[Task description] Among the entries that follow, locate the line with "Definition at line 14" and the line with "effects more seriously". Output those lines and all lines in between, exactly, minus the pictures.
───── Data to examine
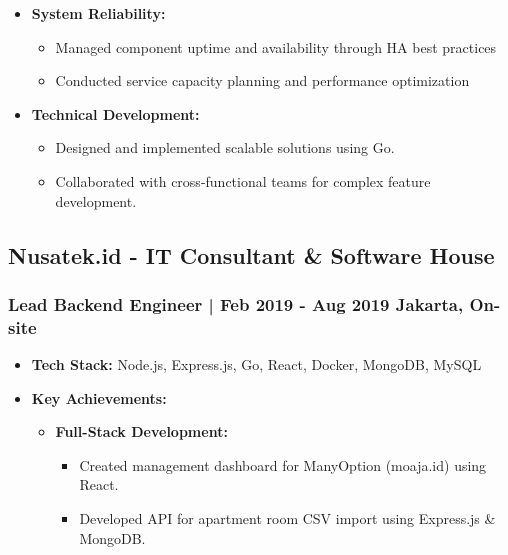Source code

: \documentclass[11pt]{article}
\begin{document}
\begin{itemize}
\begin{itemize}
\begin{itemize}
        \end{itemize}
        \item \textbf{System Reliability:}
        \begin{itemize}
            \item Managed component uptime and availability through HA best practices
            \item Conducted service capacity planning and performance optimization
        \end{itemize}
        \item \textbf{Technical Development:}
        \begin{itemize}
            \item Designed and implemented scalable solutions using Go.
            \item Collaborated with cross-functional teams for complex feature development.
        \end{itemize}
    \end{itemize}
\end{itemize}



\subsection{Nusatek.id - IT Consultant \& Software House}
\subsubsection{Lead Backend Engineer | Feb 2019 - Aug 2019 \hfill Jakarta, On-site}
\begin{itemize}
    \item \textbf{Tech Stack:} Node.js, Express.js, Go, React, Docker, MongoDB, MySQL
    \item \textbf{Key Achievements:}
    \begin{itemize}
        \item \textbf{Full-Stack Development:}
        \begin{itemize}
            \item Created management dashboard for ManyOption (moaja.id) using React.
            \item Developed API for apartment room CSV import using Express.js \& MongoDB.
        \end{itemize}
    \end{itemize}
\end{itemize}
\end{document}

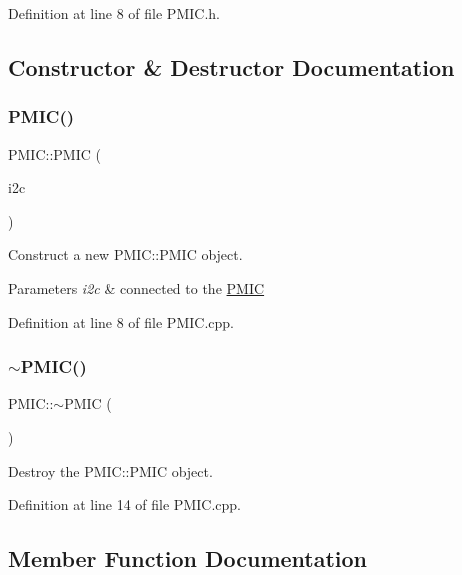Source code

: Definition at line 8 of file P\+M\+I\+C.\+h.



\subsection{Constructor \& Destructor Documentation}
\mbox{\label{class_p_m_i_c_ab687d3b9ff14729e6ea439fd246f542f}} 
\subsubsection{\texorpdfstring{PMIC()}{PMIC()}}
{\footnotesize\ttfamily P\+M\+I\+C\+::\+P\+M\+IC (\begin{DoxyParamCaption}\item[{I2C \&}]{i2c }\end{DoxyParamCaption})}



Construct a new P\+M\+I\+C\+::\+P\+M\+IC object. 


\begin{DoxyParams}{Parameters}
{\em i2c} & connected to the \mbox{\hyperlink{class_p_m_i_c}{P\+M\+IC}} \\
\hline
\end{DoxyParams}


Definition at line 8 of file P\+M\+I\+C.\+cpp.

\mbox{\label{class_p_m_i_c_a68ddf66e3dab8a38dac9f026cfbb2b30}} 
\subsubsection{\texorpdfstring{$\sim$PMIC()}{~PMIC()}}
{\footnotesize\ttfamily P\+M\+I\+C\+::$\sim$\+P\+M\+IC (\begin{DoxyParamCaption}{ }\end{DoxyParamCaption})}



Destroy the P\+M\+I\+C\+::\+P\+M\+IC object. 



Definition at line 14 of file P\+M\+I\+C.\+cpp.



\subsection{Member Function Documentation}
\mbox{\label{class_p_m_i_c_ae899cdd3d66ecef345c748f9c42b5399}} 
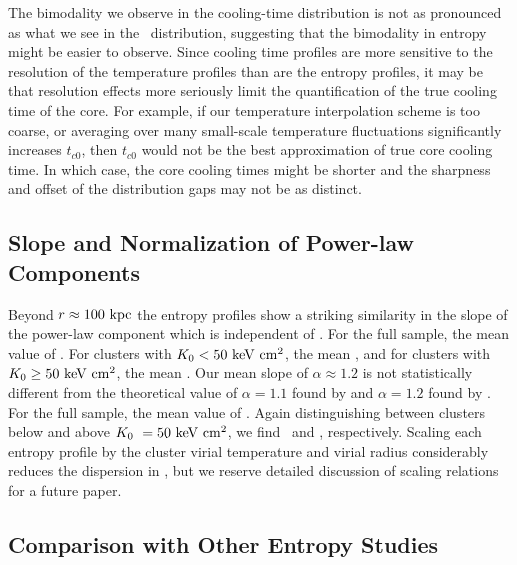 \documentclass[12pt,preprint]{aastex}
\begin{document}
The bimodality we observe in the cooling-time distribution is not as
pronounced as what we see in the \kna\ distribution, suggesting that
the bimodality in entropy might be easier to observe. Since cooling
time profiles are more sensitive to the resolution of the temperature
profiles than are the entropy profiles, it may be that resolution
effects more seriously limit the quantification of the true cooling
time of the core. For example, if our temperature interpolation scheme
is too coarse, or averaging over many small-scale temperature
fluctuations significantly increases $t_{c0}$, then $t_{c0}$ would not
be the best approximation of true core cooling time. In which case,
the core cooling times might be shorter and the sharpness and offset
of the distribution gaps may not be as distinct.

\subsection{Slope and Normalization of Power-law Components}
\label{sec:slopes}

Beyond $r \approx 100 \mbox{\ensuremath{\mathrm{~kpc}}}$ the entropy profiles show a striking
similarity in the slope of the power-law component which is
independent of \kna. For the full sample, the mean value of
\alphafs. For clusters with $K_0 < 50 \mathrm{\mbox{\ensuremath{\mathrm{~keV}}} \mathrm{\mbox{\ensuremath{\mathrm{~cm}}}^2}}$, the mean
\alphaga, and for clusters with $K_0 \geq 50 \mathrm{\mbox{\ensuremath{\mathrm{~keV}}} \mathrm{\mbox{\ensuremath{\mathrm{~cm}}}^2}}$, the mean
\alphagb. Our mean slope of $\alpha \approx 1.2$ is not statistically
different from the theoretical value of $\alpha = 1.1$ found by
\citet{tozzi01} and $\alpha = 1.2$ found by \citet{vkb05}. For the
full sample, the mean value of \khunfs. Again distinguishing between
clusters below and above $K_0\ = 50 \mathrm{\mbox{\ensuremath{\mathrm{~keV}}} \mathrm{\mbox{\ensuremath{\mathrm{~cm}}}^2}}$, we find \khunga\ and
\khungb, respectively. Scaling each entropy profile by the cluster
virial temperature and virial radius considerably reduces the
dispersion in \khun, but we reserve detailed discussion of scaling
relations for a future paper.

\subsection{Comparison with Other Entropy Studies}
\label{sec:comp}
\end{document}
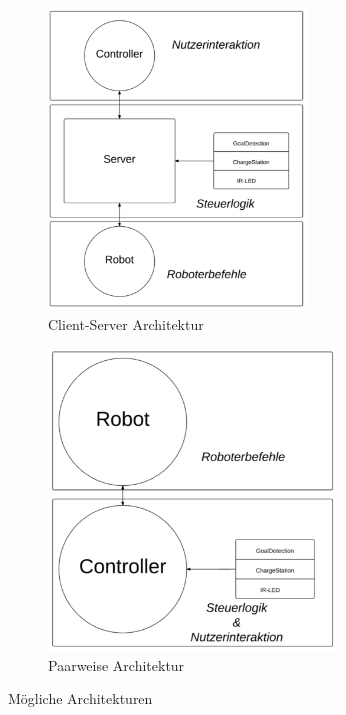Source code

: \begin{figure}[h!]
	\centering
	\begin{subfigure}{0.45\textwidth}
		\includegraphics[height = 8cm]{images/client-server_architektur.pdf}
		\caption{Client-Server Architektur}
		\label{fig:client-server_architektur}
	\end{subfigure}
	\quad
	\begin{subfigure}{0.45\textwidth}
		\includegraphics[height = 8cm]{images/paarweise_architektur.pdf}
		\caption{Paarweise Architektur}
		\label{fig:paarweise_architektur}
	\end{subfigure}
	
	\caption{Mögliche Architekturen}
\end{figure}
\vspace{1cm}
──────────
───── Data to examine
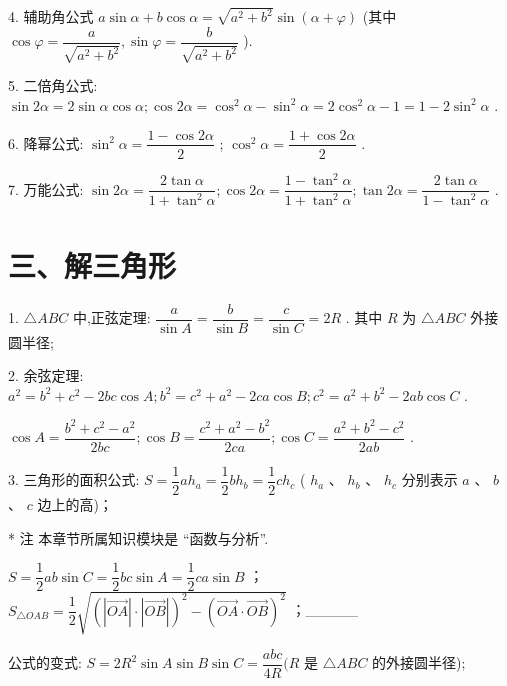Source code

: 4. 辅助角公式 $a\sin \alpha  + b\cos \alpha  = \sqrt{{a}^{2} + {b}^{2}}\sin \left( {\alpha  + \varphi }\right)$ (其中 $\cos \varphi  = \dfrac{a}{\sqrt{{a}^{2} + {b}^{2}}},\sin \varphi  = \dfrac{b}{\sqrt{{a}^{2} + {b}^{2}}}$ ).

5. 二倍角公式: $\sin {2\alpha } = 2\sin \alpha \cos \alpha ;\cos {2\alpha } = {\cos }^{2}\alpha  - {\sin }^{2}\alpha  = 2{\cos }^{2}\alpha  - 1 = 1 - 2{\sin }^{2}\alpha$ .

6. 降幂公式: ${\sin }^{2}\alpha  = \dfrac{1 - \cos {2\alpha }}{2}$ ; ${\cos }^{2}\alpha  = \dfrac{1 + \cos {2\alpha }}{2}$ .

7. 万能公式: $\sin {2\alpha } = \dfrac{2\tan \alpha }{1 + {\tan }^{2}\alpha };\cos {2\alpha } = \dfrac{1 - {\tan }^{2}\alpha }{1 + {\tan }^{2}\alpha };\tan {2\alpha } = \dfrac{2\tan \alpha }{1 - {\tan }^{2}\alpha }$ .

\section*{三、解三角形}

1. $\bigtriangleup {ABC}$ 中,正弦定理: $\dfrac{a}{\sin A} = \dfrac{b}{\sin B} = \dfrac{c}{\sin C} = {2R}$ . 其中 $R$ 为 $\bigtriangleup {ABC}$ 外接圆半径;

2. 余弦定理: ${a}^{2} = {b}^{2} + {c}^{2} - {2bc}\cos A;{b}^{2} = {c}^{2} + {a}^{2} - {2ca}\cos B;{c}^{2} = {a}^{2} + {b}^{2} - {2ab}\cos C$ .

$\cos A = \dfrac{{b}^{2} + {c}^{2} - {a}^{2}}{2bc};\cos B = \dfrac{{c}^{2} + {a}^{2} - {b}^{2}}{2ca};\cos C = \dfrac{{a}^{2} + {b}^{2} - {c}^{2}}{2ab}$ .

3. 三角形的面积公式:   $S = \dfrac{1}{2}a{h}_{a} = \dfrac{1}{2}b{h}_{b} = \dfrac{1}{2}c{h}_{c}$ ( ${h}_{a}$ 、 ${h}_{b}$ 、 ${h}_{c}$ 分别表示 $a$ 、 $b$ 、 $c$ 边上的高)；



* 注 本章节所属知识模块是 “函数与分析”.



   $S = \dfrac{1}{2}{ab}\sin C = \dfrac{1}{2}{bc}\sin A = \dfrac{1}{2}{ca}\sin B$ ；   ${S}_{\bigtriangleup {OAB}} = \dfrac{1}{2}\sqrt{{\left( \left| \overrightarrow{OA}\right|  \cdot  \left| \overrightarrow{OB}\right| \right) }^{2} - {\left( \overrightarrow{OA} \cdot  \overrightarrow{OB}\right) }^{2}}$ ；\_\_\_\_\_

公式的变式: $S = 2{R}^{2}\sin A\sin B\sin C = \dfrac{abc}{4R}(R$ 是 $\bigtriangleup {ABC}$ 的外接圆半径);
──────────
───── Data to examine
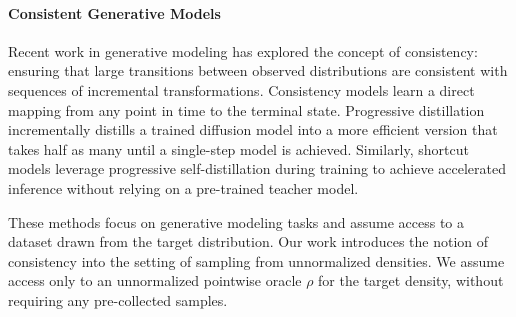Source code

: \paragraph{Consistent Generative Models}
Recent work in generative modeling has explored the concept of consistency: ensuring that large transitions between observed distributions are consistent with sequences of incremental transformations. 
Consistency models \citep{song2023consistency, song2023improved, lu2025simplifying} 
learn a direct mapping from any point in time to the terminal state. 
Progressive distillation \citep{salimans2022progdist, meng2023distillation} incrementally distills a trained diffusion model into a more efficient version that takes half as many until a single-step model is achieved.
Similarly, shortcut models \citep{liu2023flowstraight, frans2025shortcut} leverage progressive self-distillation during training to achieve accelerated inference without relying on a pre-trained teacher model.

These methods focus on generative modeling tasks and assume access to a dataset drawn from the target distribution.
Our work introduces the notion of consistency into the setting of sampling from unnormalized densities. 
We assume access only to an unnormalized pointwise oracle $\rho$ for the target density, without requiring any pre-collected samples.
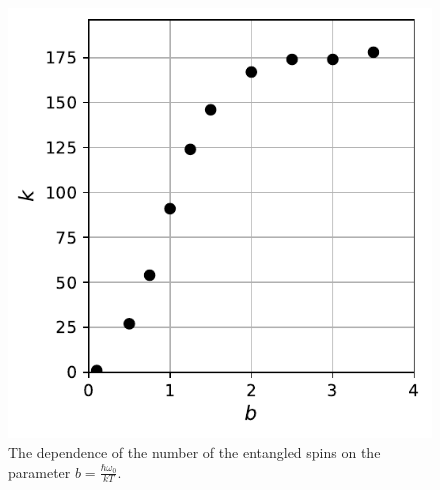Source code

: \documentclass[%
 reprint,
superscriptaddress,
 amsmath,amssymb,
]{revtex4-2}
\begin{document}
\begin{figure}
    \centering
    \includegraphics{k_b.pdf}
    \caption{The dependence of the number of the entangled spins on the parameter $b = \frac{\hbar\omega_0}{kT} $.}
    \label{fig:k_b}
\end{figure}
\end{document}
──────────
[Response for this exercise]
Definition at line 14 of file P\+M\+I\+C.\+cpp.



\subsection{Member Function Documentation}
\mbox{\label{class_p_m_i_c_ae899cdd3d66ecef345c748f9c42b5399}} 
 \documentclass[12pt,preprint]{aastex}
\begin{document}
The bimodality we observe in the cooling-time distribution is not as
pronounced as what we see in the \kna\ distribution, suggesting that
the bimodality in entropy might be easier to observe. Since cooling
time profiles are more sensitive to the resolution of the temperature
profiles than are the entropy profiles, it may be that resolution
effects more seriously limit the quantification of the true cooling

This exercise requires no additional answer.